Hydrocarbons, such as alkanes, and alcohols, such as alkanols, can be used as fuels.

When an alkane undergoes complete combustion in excess oxygen gas the products of the reaction are carbon dioxide (CO_2(g)) and water (H₂O_(g)) which will condense to H₂O_(l) at room temperature and pressure).

alkane + excess oxygen gas → carbon dioxide gas + water vapor

The molar heat of combustion of the alkane (molar enthalpy of combustion of the alkane) is the amount of heat energy released when 1 mole of the alkane combusts in excess oxygen gas.

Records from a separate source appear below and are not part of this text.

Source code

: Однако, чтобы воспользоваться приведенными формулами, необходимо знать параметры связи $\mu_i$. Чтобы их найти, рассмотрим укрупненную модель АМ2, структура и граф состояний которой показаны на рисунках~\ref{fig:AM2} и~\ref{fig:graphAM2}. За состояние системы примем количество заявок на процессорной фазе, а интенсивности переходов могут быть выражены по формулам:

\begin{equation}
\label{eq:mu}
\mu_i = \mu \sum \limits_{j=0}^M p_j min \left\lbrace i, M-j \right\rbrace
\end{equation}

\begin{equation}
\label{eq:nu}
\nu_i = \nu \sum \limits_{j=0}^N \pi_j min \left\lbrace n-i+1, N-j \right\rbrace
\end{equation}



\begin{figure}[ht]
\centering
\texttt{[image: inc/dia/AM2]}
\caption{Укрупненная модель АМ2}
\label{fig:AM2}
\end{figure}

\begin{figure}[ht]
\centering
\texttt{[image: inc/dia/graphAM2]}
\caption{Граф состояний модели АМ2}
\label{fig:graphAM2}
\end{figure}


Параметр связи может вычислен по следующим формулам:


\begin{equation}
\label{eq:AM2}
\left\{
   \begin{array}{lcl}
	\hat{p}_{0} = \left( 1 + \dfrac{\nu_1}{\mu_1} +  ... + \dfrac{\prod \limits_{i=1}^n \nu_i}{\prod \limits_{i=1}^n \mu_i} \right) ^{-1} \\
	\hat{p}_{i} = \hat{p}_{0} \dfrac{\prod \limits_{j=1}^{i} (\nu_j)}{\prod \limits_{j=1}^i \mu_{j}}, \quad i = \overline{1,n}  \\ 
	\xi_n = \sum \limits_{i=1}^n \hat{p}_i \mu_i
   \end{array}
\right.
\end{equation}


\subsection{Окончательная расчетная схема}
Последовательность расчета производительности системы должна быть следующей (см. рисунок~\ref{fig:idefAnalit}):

When an alkanol undergoes complete combustion in excess oxygen gas the products of the reaction are carbon dioxide (CO_2(g)) and water (H₂O_(g) which will condense to H₂O_(l) at room temperature and pressure).

alkanol + excess oxygen gas → carbon dioxide gas + water vapor

The molar heat of combustion of the alkanol (molar enthalpy of combustion of the alkanol) is the amount of heat energy released when 1 mole of the alkanol combusts in excess oxygen gas.

In order to determine the molar heat of combustion, we need to be able to determine how many moles of the substance were consumed in the combustion reaction so the substance must be a pure substance.⁽¹⁾

The molar heat of combustion (molar enthalpy of combustion) of some common alkanes and alcohols used as fuels is tabulated below in units of kilojoules per mole (kJ mol^-1)⁽²⁾.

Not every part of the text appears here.